Eskiden sadece gazete vardı. Sonra renkli ve renksiz televizyonlar çıktı. İnternet ile akıllı telefon buluşunca her insanın bir gazetesi ve televizyonu oldu. Bu gelişme bir yandan iletişim ve söz söyleme imkânını sağlarken, diğer taraftan her konuda seviyemizi ortaya çıkardı.
Her insanın ilgi alanı ve bilgi düzeyi farklıdır. Maalesef ahlaki bir standardımızda kalmadı. Birbirini dinleme ve anlama yerine suçlama ve aşağılama yarışına girilmiştir. Mesela geçen hafta vefat eden merhum Neslican Tay vesilesiyle halkın her kesimi çeşitli görüşler ortaya koydu ve birbirlerini düşmanca eleştirdi. Üniversite hocası Rektörünü kınadı, cemaat hocasını, yazarlar birbirini eleştirdi. Sonuç büyük bir sessizlik ve sukutu hayal ile seviye kaybına uğradık. 

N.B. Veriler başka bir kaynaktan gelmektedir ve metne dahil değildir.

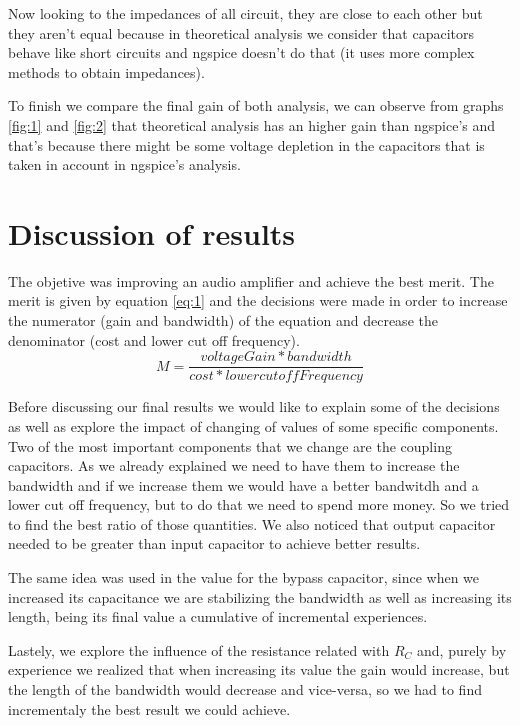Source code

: Now looking to the impedances of all circuit, they are close to each other but they aren't equal because in theoretical analysis we consider that capacitors behave like 
short circuits and ngspice doesn't do that (it uses more complex methods to obtain impedances).

To finish we compare the final gain of both analysis, we can observe from graphs \ref{fig:1} and \ref{fig:2} that theoretical analysis has an higher gain than ngspice's 
and that's because there might be some voltage depletion in the capacitors that is taken in account in ngspice's analysis.

\newpage
\section{Discussion of results}
\label {sec:aspects}

The objetive was improving an audio amplifier and achieve the best merit. The merit is given by equation \ref{eq:1} and the decisions were made in order to increase the 
numerator (gain and bandwidth) of the equation and decrease the denominator (cost and lower cut off frequency).
\begin{equation}
M=\frac{voltageGain*bandwidth}{cost*lowercutoffFrequency}
\label{eq:1}
\end{equation}

Before discussing our final results we would like to explain some of the decisions as well as explore the impact of changing of values of some specific components.
Two of the most important components that we change are the coupling capacitors. As we already explained we need to have them to increase the bandwidth and if we increase 
them we would have a better bandwitdh and a lower cut off frequency, but to do that we need to spend more money. So we tried to find the best ratio of those quantities.
We also noticed that output capacitor needed to be greater than input capacitor to achieve better results. 

The same idea was used in the value for the bypass capacitor, since when we increased its capacitance we are stabilizing the bandwidth as well as increasing its length,
being its final value a cumulative of incremental experiences. 

Lastely, we explore the influence of the resistance related with $R_{C}$ and, purely by experience we realized that when increasing its value the gain would increase, but
the length of the bandwidth would decrease and vice-versa, so we had to find incrementaly the best result we could achieve.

Öyle bir ülkedeyiz ki İstanbul da Zincirlikuyu Mezarlığının (2003 yılında) girişine “Her nefis ölümü tadacaktır” ayetinin yazısı için, bir siyasi “Çok sinir bozucu bir şey” diyerek eleştirmiştir. Bir gazeteci ise şöyle yazmıştı; "Böyle bir densizlik böyle bir düşüncesizlik olur mu? Oradan her gün geçen yüz binlerce kişiye durduk yerde 'ölüm'den söz etmenin onların moralini bozmanın Allah için ne anlamı var?" Bazı gazeteciler ise "O mezarlığın önünden her gün geçen binlerce insanın gözü bu yazıya ilişiyor ve her ilişmede tüyleri ürperiyor. genç orta-yaşlı ve yaşlı bazı okurlarımıza oradan geçerken yazıyı gördüklerinde ne hissettiklerini sordum istisnasız hepsi 'Korkunç geliyor. Yazıya bakarken sinirlenip kaza yapmak bile mümkün' cevabını verdiler. Özellikle gençlerin fena halde siniri bozuluyor." "Bu Demoklesin Kılıcı gibi bir tehdit bir taciz gibi algılanabilir. Ne gereği var? Ne lüzumsuz bir işlem? Türkiye’yi dünya âleme rezil etmeye ne hakkınız var? Yok yani! Bu kadar düşüncesizlik bu kadar saçmalık Türklere mal edilemez."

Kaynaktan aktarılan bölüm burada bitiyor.